For agents that need internet access:

Tool Description
WebSearchTool Search the web via pluggable providers
LinkFetchTool Fetch URL content with SSRF protection
use agent_sdk::web::{WebSearchTool, LinkFetchTool, BraveSearchProvider};

// Web search with Brave
let search_provider = BraveSearchProvider::new(brave_api_key);
let search_tool = WebSearchTool::new(search_provider);

// URL fetching
let fetch_tool = LinkFetchTool::new();

Task Tracking

Built-in todo system for tracking multi-step tasks:

use agent_sdk::todo::{TodoState, TodoWriteTool, TodoReadTool};
use std::sync::Arc;
use tokio::sync::RwLock;

let state = Arc::new(RwLock::new(TodoState::new()));
let write_tool = TodoWriteTool::new(Arc::clone(&state));
let read_tool = TodoReadTool::new(state);

Task statuses: Pending (○), InProgress (⚡), Completed (✓)

Subagents

Spawn isolated child agents for complex subtasks:

use agent_sdk::{SubagentFactory, SubagentConfig, SubagentTool};

let factory = SubagentFactory::new(provider, subagent_tools);
let config = SubagentConfig {
    system_prompt: "You are a research assistant.".into(),
    max_turns: 10,
    ..Default::default()
};
let subagent_tool = SubagentTool::new(factory, config);

Subagents run in isolated threads with their own context and stream progress events back to the parent.

MCP Support

Integrate external tools via the Model Context Protocol:

use agent_sdk::mcp::{McpClient, StdioTransport, register_mcp_tools};

// Connect to an MCP server
let transport = StdioTransport::spawn("mcp-server", &["--stdio"])?;
let client = McpClient::new(transport);

// Register all tools from the MCP server
register_mcp_tools(&mut registry, &client).await?;

User Interaction

Tools for agent-initiated questions and confirmations:

use agent_sdk::user_interaction::AskUserQuestionTool;

let question_tool = AskUserQuestionTool::new(question_tx, response_rx);

Persistence

The SDK provides trait-based storage for production deployments:

Store Purpose
MessageStore Conversation history per thread
StateStore Agent state checkpoints for recovery
ToolExecutionStore Write-ahead tool execution tracking (idempotency)

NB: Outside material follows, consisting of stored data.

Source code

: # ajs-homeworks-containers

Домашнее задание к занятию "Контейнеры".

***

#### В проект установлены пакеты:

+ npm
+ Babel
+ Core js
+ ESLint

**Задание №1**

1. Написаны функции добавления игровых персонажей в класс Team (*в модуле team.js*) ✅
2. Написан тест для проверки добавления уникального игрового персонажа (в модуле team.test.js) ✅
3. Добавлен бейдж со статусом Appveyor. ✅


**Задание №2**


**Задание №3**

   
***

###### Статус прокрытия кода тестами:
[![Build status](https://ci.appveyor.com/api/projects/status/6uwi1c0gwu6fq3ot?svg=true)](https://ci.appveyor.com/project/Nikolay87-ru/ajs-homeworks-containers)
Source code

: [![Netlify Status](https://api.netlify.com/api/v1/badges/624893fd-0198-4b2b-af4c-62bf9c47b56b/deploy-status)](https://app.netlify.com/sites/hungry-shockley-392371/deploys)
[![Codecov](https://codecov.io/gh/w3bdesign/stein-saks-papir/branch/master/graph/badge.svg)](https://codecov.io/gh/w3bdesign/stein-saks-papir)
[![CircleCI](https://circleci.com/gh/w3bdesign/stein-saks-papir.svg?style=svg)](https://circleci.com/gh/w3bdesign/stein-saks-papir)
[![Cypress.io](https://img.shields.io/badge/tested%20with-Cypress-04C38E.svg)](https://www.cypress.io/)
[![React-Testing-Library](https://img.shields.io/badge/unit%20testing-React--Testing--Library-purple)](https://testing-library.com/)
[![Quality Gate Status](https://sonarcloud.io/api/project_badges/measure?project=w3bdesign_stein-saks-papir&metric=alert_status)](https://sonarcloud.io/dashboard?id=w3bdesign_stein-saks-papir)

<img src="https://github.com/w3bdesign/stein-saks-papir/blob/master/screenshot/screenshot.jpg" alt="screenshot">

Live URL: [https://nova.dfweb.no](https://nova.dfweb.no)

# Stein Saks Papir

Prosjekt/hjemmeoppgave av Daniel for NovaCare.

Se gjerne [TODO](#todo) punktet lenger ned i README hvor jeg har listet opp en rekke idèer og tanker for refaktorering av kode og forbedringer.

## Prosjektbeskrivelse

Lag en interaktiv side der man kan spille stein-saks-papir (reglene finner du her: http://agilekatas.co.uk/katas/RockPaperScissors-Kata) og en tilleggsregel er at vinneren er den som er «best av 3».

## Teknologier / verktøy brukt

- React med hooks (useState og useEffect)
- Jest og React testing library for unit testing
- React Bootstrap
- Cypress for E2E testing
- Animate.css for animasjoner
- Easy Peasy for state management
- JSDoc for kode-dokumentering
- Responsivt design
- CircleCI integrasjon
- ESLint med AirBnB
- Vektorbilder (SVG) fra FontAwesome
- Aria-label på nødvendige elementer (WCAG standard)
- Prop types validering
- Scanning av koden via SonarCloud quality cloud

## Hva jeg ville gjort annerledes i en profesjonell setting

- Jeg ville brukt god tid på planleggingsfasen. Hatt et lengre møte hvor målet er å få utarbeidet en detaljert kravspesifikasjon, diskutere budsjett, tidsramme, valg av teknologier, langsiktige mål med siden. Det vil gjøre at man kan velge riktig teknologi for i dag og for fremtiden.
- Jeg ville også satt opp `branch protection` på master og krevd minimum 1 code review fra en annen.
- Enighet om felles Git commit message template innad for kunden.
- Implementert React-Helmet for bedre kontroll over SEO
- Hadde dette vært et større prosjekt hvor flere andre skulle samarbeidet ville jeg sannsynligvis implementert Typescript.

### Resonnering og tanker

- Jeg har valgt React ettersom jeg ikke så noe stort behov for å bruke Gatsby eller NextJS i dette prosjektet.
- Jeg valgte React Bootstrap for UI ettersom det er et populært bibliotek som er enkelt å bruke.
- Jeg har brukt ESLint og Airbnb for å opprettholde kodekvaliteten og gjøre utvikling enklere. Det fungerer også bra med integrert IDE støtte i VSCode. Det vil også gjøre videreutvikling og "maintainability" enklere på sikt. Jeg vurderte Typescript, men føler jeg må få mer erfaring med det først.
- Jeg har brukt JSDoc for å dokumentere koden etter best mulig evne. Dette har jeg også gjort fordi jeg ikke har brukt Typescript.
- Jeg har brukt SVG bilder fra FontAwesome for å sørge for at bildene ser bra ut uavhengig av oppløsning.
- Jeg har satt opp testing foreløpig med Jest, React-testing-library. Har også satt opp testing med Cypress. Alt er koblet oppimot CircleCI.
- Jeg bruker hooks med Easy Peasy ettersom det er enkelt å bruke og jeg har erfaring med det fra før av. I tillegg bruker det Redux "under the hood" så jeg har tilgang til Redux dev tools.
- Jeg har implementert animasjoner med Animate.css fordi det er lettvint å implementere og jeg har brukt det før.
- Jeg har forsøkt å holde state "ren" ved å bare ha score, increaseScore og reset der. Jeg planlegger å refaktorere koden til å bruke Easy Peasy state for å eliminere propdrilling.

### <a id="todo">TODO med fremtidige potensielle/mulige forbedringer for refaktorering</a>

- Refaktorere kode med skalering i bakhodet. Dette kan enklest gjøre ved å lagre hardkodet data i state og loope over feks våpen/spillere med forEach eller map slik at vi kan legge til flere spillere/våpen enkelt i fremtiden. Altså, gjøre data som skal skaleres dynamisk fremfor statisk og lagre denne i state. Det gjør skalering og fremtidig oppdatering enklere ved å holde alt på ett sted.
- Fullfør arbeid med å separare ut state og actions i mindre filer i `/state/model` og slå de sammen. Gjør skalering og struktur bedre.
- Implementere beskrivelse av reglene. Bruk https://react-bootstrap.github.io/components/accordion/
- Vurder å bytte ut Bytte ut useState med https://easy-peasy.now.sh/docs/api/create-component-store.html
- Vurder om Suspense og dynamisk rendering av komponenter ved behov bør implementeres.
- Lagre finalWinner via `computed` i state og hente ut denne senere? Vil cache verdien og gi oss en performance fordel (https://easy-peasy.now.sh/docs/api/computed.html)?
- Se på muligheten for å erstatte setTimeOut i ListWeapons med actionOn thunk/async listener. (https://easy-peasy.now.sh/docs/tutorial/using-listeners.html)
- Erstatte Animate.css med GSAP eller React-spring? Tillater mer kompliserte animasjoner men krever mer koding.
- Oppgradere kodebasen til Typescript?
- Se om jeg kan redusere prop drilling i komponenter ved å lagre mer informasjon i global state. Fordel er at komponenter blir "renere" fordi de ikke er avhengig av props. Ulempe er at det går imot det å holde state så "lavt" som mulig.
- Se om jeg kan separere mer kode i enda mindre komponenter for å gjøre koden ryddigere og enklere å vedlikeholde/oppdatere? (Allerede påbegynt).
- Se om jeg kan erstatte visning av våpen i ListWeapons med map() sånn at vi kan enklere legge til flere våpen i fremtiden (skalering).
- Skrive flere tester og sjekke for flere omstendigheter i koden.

InMemoryStore and InMemoryExecutionStore are provided for testing. For production, implement the traits with your database (Postgres, Redis, etc.):

use agent_sdk::{MessageStore, StateStore, ToolExecutionStore, InMemoryStore, InMemoryExecutionStore};

// Use in-memory stores for development
let message_store = InMemoryStore::new();
let state_store = InMemoryStore::new();
let exec_store = InMemoryExecutionStore::new();

let agent = builder::<()>()
    .provider(provider)
    .message_store(message_store)
    .state_store(state_store)
    .execution_store(exec_store)
    .build();

The ToolExecutionStore enables crash recovery by recording tool calls before execution, ensuring idempotency on retry.

Security Considerations

  • #[forbid(unsafe_code)] - No unsafe Rust anywhere in the codebase
  • Capability-based permissions - Control read/write/exec access via AgentCapabilities
  • Tool tiers - Classify tools by risk level; use hooks to require confirmation
  • Sandboxing - Use InMemoryFileSystem for testing without real file access

See SECURITY.md for the full security policy.

Contributing

Contributions are welcome! Please read CONTRIBUTING.md for:

  • Development setup
  • Code quality requirements
  • Pull request process

License

Licensed under the Apache License, Version 2.0. See LICENSE for details.